BPL is a transmission medium that can see broadband delivered at speeds of up to 200Mbps through a normal electrical wall socket. Several electricity utilities in Australia are deploying the technology, particularly Tasmania's Aurora Energy which has a commercial pilot in progress.
While the Australian Communications and Media Authority (ACMA) already has a set of BPL guidelines for testing purposes, a spokesperson told a Sydney conference on Wednesday that the rules would be revised in the light of knowledge gained from the experiences of Aurora and others.
"We've learnt a lot from Aurora and Country Energy," ACMA's executive manager of spectrum markets Dr Hugh Milloy said. "The next step is to revise the trial guidelines."

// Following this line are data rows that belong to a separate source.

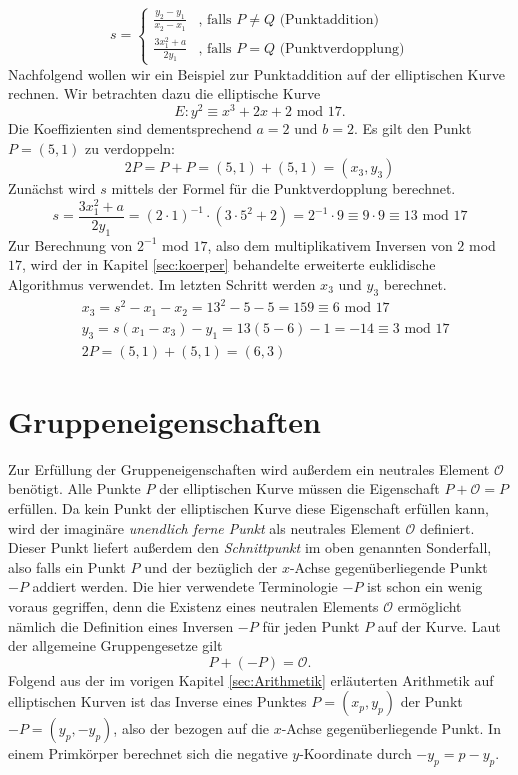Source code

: $$s = \begin{cases}
	\frac{y_2 - y_1}{x_2 -x_1} & \text{, falls } P \neq Q \text{ (Punktaddition)}\\
	\frac{3x_1^2 + a}{2y_1} & \text{, falls } P = Q \text{ (Punktverdopplung)}
	\end{cases}
$$
\vspace{\baselineskip}
Nachfolgend wollen wir ein Beispiel zur Punktaddition auf der elliptischen Kurve rechnen. Wir betrachten dazu die elliptische Kurve $$E : y^2 \equiv x^3 +2x +2 \text{ mod } 17.$$ Die Koeffizienten sind dementsprechend $a=2$ und $b=2$. Es gilt den Punkt $P = (5,1)$ zu verdoppeln:
$$2P = P + P = (5,1) + (5,1) = (x_3, y_3)$$
Zunächst wird $s$ mittels der Formel für die Punktverdopplung berechnet.
$$s = \frac{3x_1^2 + a}{2y_1} = (2 \cdot 1)^{-1} \cdot ( 3 \cdot 5^2 + 2) = 2^{-1} \cdot 9 \equiv 9 \cdot 9 \equiv 13 \text{ mod } 17$$
Zur Berechnung von $2^{-1}$ mod $17$, also dem multiplikativem Inversen von $2$ mod $17$, wird der in Kapitel \ref{sec:koerper} behandelte erweiterte euklidische Algorithmus verwendet. Im letzten Schritt werden $x_3$ und $y_3$ berechnet.
\begin{align*}
&x_3 = s^2 - x_1 - x_2 = 13^2 -5 -5 = 159 \equiv 6 \text{ mod } 17\\
&y_3 = s(x_1 - x_3) - y_1 = 13(5-6) -1 = -14 \equiv 3 \text{ mod } 17\\
&2P = (5,1) + (5,1) = (6,3)
\end{align*}







\section{Gruppeneigenschaften} \label{sec:Gruppeneigenschaften}
Zur Erfüllung der Gruppeneigenschaften wird außerdem ein neutrales Element $\mathcal{O}$ benötigt. Alle Punkte $P$ der elliptischen Kurve müssen die Eigenschaft $P + \mathcal{O} = P$ erfüllen. Da kein Punkt der elliptischen Kurve diese Eigenschaft erfüllen kann, wird der imaginäre \textit{unendlich ferne Punkt} als neutrales Element $\mathcal{O}$ definiert. Dieser Punkt liefert außerdem den \textit{Schnittpunkt} im oben genannten Sonderfall, also falls ein Punkt $P$ und der bezüglich der $x$-Achse gegenüberliegende Punkt $-P$ addiert werden. Die hier verwendete Terminologie $-P$ ist schon ein wenig voraus gegriffen, denn die Existenz eines neutralen Elements $\mathcal{O}$ ermöglicht nämlich die Definition eines Inversen $-P$ für jeden Punkt $P$ auf der Kurve. Laut der allgemeine Gruppengesetze gilt $$P + (-P) = \mathcal{O}.$$
Folgend aus der im vorigen Kapitel \ref{sec:Arithmetik} erläuterten Arithmetik auf elliptischen Kurven ist das Inverse eines Punktes $P = (x_p, y_p)$ der Punkt $-P = (y_p, -y_p)$, also der bezogen auf die $x$-Achse gegenüberliegende Punkt. In einem Primkörper berechnet sich die negative $y$-Koordinate durch $-y_p = p - y_p$.\cite[279]{Paar.2016}

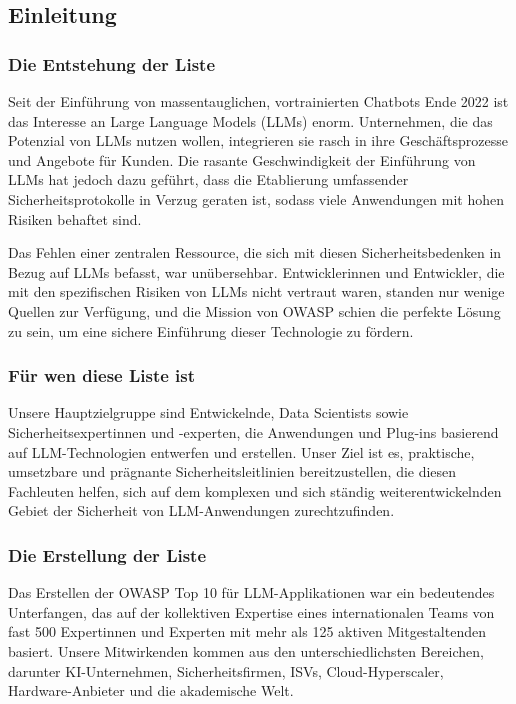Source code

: \documentclass[
]{article}
\author{}
\date{}
\begin{document}
\subsection{Einleitung}\label{einleitung}

\subsubsection{Die Entstehung der Liste}\label{die-entstehung-der-liste}

Seit der Einführung von massentauglichen, vortrainierten Chatbots Ende
2022 ist das Interesse an Large Language Models (LLMs) enorm.
Unternehmen, die das Potenzial von LLMs nutzen wollen, integrieren sie
rasch in ihre Geschäftsprozesse und Angebote für Kunden. Die rasante
Geschwindigkeit der Einführung von LLMs hat jedoch dazu geführt, dass
die Etablierung umfassender Sicherheitsprotokolle in Verzug geraten ist,
sodass viele Anwendungen mit hohen Risiken behaftet sind.

Das Fehlen einer zentralen Ressource, die sich mit diesen
Sicherheitsbedenken in Bezug auf LLMs befasst, war unübersehbar.
Entwicklerinnen und Entwickler, die mit den spezifischen Risiken von
LLMs nicht vertraut waren, standen nur wenige Quellen zur Verfügung, und
die Mission von OWASP schien die perfekte Lösung zu sein, um eine
sichere Einführung dieser Technologie zu fördern.

\subsubsection{Für wen diese Liste
ist}\label{fuxfcr-wen-diese-liste-ist}

Unsere Hauptzielgruppe sind Entwickelnde, Data Scientists sowie
Sicherheitsexpertinnen und -experten, die Anwendungen und Plug-ins
basierend auf LLM-Technologien entwerfen und erstellen. Unser Ziel ist
es, praktische, umsetzbare und prägnante Sicherheitsleitlinien
bereitzustellen, die diesen Fachleuten helfen, sich auf dem komplexen
und sich ständig weiterentwickelnden Gebiet der Sicherheit von
LLM-Anwendungen zurechtzufinden.

\subsubsection{Die Erstellung der Liste}\label{die-erstellung-der-liste}

Das Erstellen der OWASP Top 10 für LLM-Applikationen war ein bedeutendes
Unterfangen, das auf der kollektiven Expertise eines internationalen
Teams von fast 500 Expertinnen und Experten mit mehr als 125 aktiven
Mitgestaltenden basiert. Unsere Mitwirkenden kommen aus den
unterschiedlichsten Bereichen, darunter KI-Unternehmen,
Sicherheitsfirmen, ISVs, Cloud-Hyperscaler, Hardware-Anbieter und die
akademische Welt.
\end{document}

One of the most critical issues for the regulator will be managing complaints by segments of the community that are concerned BPL will cause interference to radio-based telecommunications and stop them from operating.
"ACMA's role is to strike a balance between the argument for industry development and the interference management argument," said Milloy.
"The jury is still out on whether the signal is harmful or will stop something else from operating... We'll address any complaints professionally, but it's too early to judge what signal strengths will travel along those wires," he concluded.
But the debate spilled over into the conference's roundtable session, where participants were free to speak their piece on any aspect of the BPL technology.
"There are significant radio frequency (RF) issues with the Aurora site," said a spokesperson for the Wireless Institute of Australia (WIA), which represents Australian amateur radio operators.
WIA director Phillip J. Wait further told the conference the RF problem was particularly bad in Australia because the nation is "a very heavy user of radio communications".
"We have a lot of services that don't exist in Europe," he said.
However both Aurora and Country Energy -- which is seeking to rollout its own commercial BPL pilot next year -- denied BPL created significant interference.
"There isn't a single example of BPL causing real, scientifically-verifiable interference," said Country Energy's manager of telecommunications enterprises Geoff Fietz.
A small BPL technical trial by his company had only generated one complaint, he said, which had turned out to be a problem unrelated to BPL.
"The result of all the research has been that Country Energy doesn't believe there is any issue," said Fietz.
A spokesperson for Aurora said they had visited an amateur radio operator's residence in Tasmania but had not detected any significant interference.
While both sides of the debate committed to working with ACMA on the issue, telecommunications analyst Paul Budde -- who chaired the conference -- had a different view.
The analyst took the WIA for task for not being prepared to sit down with the electricity utilities and work around the problem.
"When it's only a small segment of the Australian population affected, we can surely find a solution," he told ZDNet Australia .
Budde alleged he had invited the WIA several years ago to meet with the utilities on the issue, only to have his request turned down.
ACMA's Milloy said the regulator would take "a light touch" to BPL regulation, and that its approach would be multi-faceted.
Various methods such as applying standards, codes, licence conditions/fees and allowing the industry to self-regulate itself would be utilised, he said.